[Collected data]
________________________________________
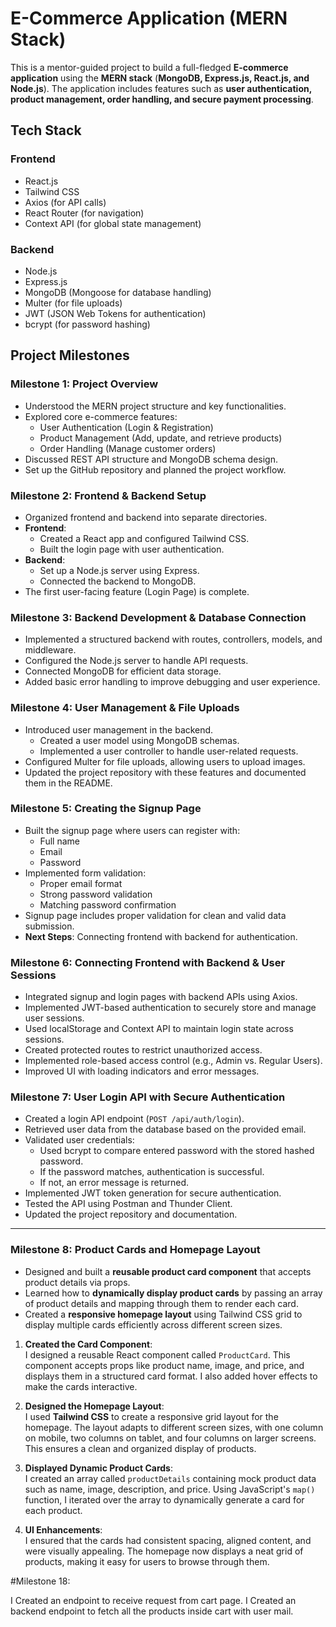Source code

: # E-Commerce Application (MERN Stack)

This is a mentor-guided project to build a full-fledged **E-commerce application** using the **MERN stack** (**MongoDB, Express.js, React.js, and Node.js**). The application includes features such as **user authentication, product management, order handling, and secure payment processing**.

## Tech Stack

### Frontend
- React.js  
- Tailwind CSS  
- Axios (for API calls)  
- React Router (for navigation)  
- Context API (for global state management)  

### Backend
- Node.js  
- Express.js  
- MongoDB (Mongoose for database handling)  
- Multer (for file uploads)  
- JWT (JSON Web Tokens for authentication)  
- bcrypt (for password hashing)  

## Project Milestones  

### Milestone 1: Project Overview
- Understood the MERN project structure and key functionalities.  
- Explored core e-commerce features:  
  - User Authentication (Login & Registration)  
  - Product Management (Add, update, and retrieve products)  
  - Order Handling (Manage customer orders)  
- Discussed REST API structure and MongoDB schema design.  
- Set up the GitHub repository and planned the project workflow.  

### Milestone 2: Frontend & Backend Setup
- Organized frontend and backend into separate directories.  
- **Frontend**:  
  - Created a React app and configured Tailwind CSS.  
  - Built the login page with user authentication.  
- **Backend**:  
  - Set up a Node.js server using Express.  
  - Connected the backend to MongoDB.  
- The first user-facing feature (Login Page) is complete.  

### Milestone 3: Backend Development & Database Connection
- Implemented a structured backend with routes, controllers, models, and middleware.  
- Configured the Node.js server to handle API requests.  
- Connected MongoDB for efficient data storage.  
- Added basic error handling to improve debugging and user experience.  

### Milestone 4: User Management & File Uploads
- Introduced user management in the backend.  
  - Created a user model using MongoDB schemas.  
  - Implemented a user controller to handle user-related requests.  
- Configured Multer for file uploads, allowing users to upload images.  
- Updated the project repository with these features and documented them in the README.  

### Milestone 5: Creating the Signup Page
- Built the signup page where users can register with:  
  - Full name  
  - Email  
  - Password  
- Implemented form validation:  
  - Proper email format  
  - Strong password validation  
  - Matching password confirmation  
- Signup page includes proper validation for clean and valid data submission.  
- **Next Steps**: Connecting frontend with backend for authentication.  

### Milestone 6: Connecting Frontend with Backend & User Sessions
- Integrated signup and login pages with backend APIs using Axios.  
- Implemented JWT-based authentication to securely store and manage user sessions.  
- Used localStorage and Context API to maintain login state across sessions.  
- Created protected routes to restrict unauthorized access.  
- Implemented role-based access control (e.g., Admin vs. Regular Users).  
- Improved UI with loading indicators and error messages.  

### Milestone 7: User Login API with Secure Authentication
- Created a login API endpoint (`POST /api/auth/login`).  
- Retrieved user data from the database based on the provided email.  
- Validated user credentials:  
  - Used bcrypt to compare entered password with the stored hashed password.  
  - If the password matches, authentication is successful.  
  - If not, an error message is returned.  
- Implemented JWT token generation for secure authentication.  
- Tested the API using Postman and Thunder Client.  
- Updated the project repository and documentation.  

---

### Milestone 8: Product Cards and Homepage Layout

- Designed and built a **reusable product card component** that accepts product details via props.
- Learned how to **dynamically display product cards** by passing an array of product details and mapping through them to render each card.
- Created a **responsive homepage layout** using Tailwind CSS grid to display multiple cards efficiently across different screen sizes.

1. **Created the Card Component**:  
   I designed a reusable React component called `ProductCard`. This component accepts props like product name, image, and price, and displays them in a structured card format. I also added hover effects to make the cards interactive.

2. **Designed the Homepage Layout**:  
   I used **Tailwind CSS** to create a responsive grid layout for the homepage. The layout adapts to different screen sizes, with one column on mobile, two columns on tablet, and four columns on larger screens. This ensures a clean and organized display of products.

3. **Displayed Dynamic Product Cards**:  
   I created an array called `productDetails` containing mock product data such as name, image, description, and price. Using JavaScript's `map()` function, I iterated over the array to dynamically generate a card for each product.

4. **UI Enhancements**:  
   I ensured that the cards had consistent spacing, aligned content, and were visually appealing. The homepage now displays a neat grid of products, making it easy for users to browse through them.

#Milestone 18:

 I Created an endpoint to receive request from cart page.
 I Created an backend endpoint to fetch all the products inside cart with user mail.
________________________________________
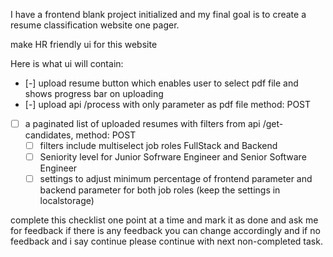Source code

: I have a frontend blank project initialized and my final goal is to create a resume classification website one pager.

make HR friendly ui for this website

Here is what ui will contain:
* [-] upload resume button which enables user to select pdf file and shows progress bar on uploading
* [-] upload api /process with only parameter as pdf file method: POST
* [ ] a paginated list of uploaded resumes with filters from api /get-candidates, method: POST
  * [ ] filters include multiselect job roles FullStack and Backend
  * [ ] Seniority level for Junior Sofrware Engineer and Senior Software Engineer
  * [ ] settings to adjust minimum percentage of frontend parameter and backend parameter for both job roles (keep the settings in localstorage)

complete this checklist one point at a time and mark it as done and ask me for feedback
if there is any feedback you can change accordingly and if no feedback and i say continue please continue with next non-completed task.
________________________________________
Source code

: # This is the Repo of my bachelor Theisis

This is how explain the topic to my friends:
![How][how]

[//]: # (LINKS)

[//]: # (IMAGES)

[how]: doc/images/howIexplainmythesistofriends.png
________________________________________
How to complete this task: From the entries above, give again exactly the lines running from the line with "- Designed and" to the line with "3. **Displayed Dynamic"; include both of those lines.

Answer for the task:
- Designed and built a **reusable product card component** that accepts product details via props.
- Learned how to **dynamically display product cards** by passing an array of product details and mapping through them to render each card.
- Created a **responsive homepage layout** using Tailwind CSS grid to display multiple cards efficiently across different screen sizes.

1. **Created the Card Component**:  
   I designed a reusable React component called `ProductCard`. This component accepts props like product name, image, and price, and displays them in a structured card format. I also added hover effects to make the cards interactive.

2. **Designed the Homepage Layout**:  
   I used **Tailwind CSS** to create a responsive grid layout for the homepage. The layout adapts to different screen sizes, with one column on mobile, two columns on tablet, and four columns on larger screens. This ensures a clean and organized display of products.

3. **Displayed Dynamic Product Cards**:  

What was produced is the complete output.